- Original author: Eric Wong
- Developer: Unicorn developers
- Initial release: March 11, 2009; 16 years ago
- Stable release: 6.1.0 / 25 December 2021; 4 years ago
- Repository: yhbt.net/unicorn/
- Written in: Ruby
- Operating system: Cross-platform
- Available in: English
- Type: Web server
- License: GPLv2+ or Ruby 1.8
- Website: yhbt.net/unicorn/

= Unicorn (web server) =

HTTP server for Ruby

Unicorn is a Rack HTTP server to serve Ruby web applications on a UNIX operating environment. It is optimised to be used with nginx. It is based on now deprecated Mongrel 1.1.5 from 2008.

==Architecture==
Unicorn uses a master/worker architecture, where a master process forks worker processes and controls them. The application runs in a single thread.

==Reception and use==
Unicorn was considered to be “one of the most popular servers for Rails”.

Twitter started to test Unicorn in 2010.

This server is shipped with Discourse. Their system administrator Sam Saffron noted Unicorn was reliable, as it reaps unresponsive workers.

Unicorn has inspired other projects like Gunicorn, a fork to run Python applications.
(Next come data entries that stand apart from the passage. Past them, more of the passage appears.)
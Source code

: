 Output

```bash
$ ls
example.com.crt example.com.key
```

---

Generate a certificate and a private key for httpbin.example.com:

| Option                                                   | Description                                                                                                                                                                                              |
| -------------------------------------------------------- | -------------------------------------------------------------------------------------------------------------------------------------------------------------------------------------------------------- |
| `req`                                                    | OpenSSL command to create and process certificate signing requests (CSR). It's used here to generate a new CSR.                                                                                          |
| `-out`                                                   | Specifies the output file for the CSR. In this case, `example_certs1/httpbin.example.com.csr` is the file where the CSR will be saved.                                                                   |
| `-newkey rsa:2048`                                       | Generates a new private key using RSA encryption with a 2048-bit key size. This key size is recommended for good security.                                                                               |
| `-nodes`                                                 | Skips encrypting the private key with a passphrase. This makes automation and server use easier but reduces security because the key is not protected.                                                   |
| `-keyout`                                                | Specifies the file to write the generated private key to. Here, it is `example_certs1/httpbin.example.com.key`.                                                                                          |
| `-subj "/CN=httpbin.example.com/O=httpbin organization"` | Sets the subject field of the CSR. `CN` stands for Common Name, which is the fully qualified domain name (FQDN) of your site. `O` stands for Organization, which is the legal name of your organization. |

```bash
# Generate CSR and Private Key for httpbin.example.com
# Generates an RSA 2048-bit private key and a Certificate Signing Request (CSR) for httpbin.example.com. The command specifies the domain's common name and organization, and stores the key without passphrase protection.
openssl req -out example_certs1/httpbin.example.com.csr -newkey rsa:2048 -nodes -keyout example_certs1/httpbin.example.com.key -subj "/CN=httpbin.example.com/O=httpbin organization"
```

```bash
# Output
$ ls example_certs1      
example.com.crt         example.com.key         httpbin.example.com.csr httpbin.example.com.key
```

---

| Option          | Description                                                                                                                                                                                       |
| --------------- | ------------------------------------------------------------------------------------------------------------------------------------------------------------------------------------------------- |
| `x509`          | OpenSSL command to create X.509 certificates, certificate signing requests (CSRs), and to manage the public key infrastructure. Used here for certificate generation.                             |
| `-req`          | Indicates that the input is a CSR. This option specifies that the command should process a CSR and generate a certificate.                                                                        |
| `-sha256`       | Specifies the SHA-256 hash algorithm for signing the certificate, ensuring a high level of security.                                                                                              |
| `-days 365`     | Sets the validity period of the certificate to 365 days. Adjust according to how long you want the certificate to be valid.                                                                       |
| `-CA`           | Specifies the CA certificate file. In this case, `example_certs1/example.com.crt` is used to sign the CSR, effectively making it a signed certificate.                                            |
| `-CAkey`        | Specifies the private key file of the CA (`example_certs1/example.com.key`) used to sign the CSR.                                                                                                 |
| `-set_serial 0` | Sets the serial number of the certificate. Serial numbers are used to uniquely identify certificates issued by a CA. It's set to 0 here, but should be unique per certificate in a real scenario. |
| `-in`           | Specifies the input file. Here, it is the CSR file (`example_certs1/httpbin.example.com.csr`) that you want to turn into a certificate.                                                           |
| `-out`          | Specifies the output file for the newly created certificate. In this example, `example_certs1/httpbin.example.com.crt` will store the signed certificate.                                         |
As of 2018, projects tend to favour Puma. The Heroku hosting provider recommends since 2015 to migrate from Unicorn to Puma. Deliveroo published a benchmark comparing the two servers and concluded “Puma performs better than Unicorn in all tests that were either heavily IO-bound or that interleaved IO and CPU work”, but that Unicorn was still slightly better performing in pure CPU situations. GitLab switched to Puma from Unicorn in 2020.